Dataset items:
□ □ □ □

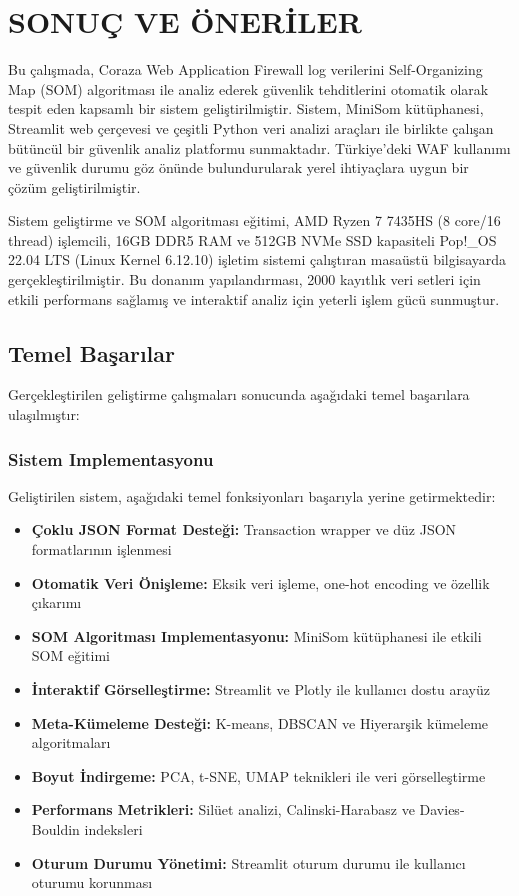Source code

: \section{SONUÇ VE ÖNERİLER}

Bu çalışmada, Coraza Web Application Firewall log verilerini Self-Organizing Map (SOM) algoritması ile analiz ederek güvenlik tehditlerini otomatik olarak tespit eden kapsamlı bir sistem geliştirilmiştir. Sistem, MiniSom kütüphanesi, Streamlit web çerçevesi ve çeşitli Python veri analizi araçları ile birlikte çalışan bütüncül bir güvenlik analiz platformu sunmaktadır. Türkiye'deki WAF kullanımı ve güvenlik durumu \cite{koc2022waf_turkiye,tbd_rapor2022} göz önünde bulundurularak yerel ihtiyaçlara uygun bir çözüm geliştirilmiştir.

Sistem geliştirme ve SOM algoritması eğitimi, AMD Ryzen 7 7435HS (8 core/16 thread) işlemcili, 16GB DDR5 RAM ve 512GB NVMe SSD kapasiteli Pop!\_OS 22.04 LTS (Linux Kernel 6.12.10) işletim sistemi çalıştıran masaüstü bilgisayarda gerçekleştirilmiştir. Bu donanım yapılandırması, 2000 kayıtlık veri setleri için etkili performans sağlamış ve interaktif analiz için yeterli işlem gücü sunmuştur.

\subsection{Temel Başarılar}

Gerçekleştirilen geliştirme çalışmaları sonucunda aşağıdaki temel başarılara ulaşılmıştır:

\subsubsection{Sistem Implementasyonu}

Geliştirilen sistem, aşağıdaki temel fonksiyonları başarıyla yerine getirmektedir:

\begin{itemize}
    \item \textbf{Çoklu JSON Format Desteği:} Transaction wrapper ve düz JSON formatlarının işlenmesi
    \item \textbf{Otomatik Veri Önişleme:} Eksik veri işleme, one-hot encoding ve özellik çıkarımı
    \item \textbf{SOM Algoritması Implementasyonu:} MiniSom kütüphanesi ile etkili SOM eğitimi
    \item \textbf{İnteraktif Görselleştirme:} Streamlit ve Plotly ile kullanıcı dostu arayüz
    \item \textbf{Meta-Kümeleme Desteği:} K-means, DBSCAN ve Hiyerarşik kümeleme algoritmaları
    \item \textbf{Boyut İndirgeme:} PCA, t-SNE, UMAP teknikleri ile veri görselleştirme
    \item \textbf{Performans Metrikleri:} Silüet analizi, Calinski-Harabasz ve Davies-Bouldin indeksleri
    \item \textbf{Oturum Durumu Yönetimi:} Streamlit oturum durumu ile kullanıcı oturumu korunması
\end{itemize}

□ □ □ □

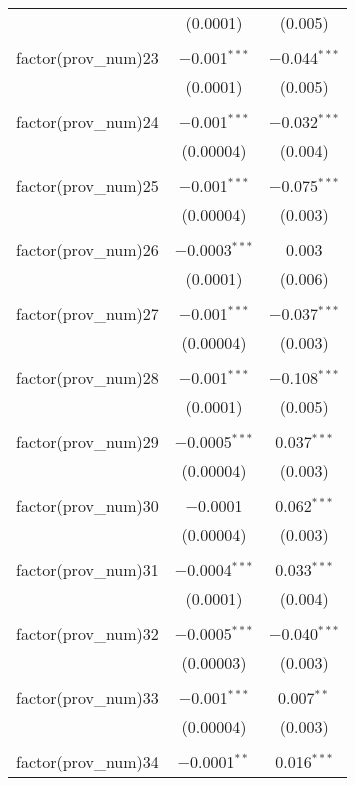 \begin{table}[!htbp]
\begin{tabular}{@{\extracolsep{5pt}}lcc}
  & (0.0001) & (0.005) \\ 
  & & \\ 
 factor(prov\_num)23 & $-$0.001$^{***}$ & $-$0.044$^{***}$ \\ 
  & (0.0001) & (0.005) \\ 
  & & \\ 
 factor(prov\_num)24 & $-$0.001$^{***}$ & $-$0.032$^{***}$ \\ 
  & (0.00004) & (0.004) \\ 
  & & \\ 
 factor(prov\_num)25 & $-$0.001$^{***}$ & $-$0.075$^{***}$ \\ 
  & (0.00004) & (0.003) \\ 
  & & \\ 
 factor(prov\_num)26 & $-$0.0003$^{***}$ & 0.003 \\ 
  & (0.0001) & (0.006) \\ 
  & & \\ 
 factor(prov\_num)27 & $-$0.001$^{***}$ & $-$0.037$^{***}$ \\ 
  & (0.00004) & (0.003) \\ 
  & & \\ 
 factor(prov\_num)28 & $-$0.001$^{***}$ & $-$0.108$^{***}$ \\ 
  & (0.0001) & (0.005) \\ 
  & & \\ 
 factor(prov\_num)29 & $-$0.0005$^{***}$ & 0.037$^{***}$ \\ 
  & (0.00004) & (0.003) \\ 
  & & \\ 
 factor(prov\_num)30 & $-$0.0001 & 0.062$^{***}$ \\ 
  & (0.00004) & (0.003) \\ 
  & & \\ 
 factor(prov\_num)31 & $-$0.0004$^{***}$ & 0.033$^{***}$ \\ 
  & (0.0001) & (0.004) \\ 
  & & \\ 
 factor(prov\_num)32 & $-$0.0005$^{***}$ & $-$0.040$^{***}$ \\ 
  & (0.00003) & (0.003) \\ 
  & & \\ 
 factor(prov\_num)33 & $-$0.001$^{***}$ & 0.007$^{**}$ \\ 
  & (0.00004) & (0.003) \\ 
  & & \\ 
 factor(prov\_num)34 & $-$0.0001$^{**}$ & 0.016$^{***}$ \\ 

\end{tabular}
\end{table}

□ □ □ □

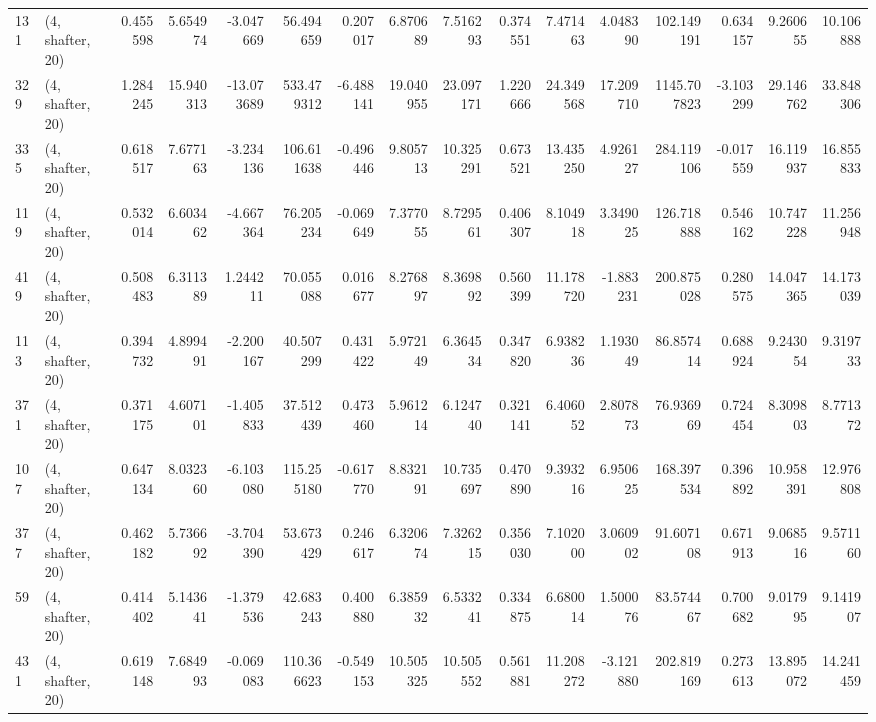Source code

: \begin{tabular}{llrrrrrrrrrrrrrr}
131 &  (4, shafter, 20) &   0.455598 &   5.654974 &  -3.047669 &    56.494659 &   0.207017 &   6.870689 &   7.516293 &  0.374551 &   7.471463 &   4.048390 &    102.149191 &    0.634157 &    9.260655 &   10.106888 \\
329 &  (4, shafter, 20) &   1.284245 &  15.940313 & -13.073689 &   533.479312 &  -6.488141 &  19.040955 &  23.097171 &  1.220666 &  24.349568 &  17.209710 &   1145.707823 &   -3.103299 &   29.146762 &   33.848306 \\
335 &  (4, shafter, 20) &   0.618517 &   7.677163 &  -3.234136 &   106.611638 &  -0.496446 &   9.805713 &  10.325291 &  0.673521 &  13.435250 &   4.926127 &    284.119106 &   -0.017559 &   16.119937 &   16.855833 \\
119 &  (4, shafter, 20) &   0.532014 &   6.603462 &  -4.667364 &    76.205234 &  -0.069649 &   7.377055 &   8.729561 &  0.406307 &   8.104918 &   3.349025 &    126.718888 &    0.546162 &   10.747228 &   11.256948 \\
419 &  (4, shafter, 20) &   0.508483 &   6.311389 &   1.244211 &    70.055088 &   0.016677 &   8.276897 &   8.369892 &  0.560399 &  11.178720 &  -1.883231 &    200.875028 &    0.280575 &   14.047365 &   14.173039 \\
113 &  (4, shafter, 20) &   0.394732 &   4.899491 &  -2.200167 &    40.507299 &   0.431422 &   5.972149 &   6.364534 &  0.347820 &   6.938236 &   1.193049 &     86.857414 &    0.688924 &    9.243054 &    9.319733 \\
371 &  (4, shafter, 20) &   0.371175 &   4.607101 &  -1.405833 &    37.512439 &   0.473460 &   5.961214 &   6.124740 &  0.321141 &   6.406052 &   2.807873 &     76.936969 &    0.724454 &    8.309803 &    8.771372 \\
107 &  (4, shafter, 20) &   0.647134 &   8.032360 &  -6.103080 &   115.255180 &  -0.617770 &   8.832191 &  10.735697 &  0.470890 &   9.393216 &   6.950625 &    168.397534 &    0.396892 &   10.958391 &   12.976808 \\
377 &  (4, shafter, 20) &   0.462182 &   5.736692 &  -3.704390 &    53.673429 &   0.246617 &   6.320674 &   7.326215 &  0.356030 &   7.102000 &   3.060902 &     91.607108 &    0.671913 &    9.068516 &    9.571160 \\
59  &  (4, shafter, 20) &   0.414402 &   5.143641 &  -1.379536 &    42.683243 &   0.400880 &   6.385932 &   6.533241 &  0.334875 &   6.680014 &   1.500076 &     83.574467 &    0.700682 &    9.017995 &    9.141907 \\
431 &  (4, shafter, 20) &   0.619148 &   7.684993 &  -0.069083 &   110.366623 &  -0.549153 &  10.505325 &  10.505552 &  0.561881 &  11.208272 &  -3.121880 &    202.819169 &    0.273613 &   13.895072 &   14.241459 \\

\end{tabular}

□ □ □ □

PROBLEM TO WORK ON:
Tally up the lines above in which "MiniSom" occurs. Give the result as a bare number.

ANSWER TO THIS TASK:
2